Galatasaraylıların uzun süredir kafasını meşgul eden en önemli konulardan biri teknik direktör seçimi konusu. Mustafa Denizli’nin istifasından bu yana takımın emanet edileceği ismin hala tam olarak netleştirilmemesi, Galatasaray taraftarının belirsizliğin de etkisiyle duyduğu rahatsızlığı son günlerde kat be kat arttırdı. Riekerink mi devam edecek yoksa Sanchez Flores mi gelecek derken ünlü İtalyan menajer Di Marzio’nun Galatasaray’ın teknik direktörlük görevi için Leonardo’yu getirmek istediğini açıklaması tüm Galatasaraylıların dikkatini onun üzerine çekmesine neden oldu. Ünlü Brezilyalı hocanın Twitter hesabı üzerinden Galatasaray’ı takip etmeye başlamasıyla beraber bu iddia güçlenerek ciddi bir hal almaya başladı.

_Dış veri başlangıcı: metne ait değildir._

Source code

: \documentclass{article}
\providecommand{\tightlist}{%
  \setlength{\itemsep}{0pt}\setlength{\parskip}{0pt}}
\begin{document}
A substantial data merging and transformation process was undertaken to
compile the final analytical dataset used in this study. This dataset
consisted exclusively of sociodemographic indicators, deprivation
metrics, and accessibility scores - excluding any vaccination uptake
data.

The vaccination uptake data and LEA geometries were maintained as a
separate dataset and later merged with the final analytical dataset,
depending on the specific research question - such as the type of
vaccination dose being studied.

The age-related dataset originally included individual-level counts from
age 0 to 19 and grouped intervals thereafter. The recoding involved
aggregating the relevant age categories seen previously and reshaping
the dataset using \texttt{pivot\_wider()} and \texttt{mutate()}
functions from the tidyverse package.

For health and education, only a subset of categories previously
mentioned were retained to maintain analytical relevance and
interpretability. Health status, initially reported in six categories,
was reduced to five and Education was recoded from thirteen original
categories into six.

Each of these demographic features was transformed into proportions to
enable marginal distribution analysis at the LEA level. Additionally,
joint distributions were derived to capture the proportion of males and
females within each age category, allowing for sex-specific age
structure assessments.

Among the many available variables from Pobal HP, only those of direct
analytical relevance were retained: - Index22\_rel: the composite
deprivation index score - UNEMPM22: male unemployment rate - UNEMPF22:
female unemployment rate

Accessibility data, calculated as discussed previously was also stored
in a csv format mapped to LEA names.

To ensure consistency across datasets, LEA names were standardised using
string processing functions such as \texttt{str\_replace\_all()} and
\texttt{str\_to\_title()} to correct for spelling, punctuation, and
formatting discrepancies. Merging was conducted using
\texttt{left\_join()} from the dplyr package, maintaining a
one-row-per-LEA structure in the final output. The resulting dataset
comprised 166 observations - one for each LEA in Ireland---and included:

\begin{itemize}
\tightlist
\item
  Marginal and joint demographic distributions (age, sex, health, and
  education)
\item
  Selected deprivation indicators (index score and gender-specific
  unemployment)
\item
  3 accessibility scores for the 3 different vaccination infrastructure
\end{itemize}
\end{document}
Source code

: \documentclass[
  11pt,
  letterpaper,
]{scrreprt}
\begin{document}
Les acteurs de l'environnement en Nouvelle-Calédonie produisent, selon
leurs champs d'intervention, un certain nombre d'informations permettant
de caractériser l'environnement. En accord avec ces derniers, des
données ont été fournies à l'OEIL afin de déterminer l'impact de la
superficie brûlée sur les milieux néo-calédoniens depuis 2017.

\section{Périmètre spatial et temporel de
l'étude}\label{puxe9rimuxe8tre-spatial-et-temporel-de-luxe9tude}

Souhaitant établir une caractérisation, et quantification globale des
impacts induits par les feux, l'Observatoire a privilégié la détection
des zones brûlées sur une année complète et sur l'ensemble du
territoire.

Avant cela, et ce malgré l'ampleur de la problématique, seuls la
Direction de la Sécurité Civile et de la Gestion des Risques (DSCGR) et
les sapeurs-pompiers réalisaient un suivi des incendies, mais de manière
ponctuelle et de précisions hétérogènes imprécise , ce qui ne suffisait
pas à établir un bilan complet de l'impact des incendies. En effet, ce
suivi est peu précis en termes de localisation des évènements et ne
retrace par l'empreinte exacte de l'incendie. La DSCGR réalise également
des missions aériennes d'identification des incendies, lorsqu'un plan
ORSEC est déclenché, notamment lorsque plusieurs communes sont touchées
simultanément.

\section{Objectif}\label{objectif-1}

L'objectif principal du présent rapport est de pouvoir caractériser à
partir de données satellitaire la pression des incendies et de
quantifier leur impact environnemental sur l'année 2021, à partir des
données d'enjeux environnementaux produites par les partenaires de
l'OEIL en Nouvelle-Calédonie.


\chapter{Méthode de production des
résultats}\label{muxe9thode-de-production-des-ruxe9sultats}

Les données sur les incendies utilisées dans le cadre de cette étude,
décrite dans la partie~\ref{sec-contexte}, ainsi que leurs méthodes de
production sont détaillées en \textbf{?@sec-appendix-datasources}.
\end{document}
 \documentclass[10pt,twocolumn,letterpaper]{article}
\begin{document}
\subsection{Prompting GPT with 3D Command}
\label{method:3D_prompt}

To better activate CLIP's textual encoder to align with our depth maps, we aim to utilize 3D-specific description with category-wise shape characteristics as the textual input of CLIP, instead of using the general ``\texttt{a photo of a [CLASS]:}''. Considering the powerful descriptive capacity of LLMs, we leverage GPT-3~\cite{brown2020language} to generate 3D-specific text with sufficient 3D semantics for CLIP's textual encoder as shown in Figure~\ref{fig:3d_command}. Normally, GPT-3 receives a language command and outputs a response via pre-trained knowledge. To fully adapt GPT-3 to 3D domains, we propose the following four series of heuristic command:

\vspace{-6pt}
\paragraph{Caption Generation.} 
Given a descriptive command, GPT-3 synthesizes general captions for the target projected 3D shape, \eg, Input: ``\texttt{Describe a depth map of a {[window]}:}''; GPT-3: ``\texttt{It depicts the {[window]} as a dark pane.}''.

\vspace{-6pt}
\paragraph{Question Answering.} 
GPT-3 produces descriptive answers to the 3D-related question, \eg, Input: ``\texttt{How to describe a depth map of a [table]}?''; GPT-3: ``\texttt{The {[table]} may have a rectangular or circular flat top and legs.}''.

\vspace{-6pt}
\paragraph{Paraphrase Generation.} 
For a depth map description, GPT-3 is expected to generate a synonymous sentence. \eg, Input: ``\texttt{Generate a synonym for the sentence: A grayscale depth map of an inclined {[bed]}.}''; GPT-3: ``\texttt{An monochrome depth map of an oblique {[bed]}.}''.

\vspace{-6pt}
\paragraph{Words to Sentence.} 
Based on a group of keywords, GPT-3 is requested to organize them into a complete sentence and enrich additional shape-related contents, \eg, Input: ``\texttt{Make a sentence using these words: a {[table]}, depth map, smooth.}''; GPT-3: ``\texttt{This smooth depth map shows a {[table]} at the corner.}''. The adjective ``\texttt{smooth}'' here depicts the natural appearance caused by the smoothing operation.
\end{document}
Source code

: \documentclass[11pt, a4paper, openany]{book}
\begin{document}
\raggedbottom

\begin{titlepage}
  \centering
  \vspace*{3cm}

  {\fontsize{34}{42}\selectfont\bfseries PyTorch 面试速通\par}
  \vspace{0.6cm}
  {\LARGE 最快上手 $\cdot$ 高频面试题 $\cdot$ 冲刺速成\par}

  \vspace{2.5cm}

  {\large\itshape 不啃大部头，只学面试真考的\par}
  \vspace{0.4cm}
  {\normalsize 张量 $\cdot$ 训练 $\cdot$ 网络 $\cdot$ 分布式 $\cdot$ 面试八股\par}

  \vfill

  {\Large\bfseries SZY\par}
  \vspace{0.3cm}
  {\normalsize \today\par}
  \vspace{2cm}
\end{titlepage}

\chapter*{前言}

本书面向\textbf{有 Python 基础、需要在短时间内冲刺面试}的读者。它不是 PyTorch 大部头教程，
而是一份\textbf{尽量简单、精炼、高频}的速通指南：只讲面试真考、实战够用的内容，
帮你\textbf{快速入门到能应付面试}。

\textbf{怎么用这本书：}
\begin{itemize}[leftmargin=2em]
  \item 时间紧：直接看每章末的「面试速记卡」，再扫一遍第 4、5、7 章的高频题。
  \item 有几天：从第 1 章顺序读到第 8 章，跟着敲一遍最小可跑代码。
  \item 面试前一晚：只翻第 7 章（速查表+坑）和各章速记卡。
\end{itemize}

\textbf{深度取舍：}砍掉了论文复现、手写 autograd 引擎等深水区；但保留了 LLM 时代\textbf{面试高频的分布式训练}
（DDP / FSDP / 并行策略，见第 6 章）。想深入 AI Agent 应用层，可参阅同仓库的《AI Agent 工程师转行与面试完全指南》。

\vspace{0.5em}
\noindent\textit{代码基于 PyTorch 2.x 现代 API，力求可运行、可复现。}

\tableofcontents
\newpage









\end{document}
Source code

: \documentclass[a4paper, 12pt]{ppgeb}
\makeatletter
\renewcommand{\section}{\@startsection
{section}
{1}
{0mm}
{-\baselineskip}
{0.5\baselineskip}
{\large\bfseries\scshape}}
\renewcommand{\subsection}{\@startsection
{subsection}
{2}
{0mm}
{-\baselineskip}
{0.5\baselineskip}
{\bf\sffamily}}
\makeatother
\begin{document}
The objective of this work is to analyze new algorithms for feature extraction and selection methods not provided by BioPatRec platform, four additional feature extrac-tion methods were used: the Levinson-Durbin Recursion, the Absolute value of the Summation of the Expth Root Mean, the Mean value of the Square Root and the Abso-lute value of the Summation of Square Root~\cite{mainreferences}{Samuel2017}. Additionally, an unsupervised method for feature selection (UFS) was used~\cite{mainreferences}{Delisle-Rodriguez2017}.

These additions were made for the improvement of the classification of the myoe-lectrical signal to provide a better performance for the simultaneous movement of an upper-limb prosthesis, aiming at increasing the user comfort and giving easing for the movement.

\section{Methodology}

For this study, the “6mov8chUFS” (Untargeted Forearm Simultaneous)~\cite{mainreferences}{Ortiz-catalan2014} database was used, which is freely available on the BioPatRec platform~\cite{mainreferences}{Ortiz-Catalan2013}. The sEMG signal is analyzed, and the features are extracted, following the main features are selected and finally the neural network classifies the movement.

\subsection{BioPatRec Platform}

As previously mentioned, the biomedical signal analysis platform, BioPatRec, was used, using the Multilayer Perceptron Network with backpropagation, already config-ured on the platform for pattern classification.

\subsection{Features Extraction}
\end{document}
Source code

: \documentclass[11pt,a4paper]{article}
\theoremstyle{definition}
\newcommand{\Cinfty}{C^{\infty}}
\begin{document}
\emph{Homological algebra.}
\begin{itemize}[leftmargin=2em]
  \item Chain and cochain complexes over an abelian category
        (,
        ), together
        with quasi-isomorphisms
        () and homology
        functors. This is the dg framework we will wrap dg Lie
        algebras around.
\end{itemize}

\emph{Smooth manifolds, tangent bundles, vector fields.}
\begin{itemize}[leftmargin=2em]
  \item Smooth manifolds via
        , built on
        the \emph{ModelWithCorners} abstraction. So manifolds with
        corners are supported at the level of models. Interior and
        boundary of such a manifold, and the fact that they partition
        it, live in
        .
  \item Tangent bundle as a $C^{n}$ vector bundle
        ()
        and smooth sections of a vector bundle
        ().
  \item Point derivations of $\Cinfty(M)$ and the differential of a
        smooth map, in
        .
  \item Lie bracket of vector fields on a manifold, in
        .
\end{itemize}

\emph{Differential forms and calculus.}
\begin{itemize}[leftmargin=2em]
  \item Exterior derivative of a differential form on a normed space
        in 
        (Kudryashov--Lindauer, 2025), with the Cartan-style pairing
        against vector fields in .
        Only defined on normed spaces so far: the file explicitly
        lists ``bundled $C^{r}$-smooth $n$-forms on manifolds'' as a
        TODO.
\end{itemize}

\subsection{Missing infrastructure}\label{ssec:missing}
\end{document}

Futbolu bıraktığı 2003 senesinde Milan’ın scout ekibine katılan, 2008 yılına kadar dünyanın bir çok yerinde futbolcu izleyen ve kulüp bünyesine katılmasına yardımcı olan Leonardo 2008-2009 sezonunda ise Galliani’nin isteğiyle sportif direktörlük görevine getirildi. Bu dönemde vatandaşları Ronaldinho ve Thiago Silva gibi dünya yıldızlarını aldığı maddi destekle beraber kulüp bünyesine katmak için oldukça çaba sarfeden Leonardo o dönemin Milan teknik direktörü Carlo Ancelotti ile de güçlü bir iletişim kurmayı başardı. Sezon sonunda ise tüm çabalara rağmen şampiyonluk yolunda Mourinho’lu İnter’e boyun eğilmesinin faturası ise en yakın mesai arkadaşı Ancelotti’ye kesilirken Leo yeni teknik direktörün kendisi olacağını tahmin edebilyor muydu bilinmez takımı bir an önce toparlamak için hemen harekete geçti. Milan başkanı Galliani yeni bir oluşumla büyük bonservis bedelleri ödemek yerine mevcut kadroyu zamanla gençleştirerek tecrübesiz olsa da futbol zekasına güvendiği kulübün idol isimlerinden Leonardo’yu başa getirip aldığı kararların arkasında dururken, aynı dönemde Guardiola’nın da herhangi bir tecrübesi olmadan geldiği Barcelona da kazandığı başarılar bu kararın almasındaki en önemli yüreklendirici etkenlerden birisi oldu. Kaka 65 milyon euro gibi astronomik bir bedelle Real Madrid’in yolunu tutarken Milan finansal dengesini fazla bozmadan dikkat çekici olarak sadece Huntelaar’ı 15 milyon euro karşılığında kadrosuna kattı. Sezona Siena galibiyetiyle başlayan Leonardo asıl sınavlarından ilkini ezeli rakip İnter karşısında ikinci hafta San Siro’da verdi. Maç sonu tabela 4-0’lık İnter galibiyetini gösteririken Leonardo oynanan tutuk futbolla büyük hayal kırıklığı yaratacaktı. Daha sonra Livorno ve Udinese karşısında yaşanan puan kayıpları Leonardo üzerindeki kara bulutların artmasına sebep olurken arka arkaya alınan seri galibiyetler Brezilyalı hocayı ve taraftarları biraz rahatlattı. Ancak Şampiyonlar Ligi’nde son hafta alınan sonuçlarla gruplardan çıkıp ilk turda Manchester United’a iki maçta da mağlup olarak elenen, İtalya Kupası’na da çeyrek final aşamasında veda eden Leonardo, ligde de son haftalarda alınan kötü sonuçlarla birlikte şampiyonluk yolunda ciddi yaralar alarak kupayı yine Mourinho’lu İnter’e kaptırdı. Sezon sonunda karşılıklı anlaşarak Milan’la yollarını ayıran Leonardo yaptığı açıklamalarda sanıldığı kadar başarısız olmadığını savunarak Şampiyonlar Ligi’ne katılmayı garantilediğini ve hedefine ulaştığını belirtti.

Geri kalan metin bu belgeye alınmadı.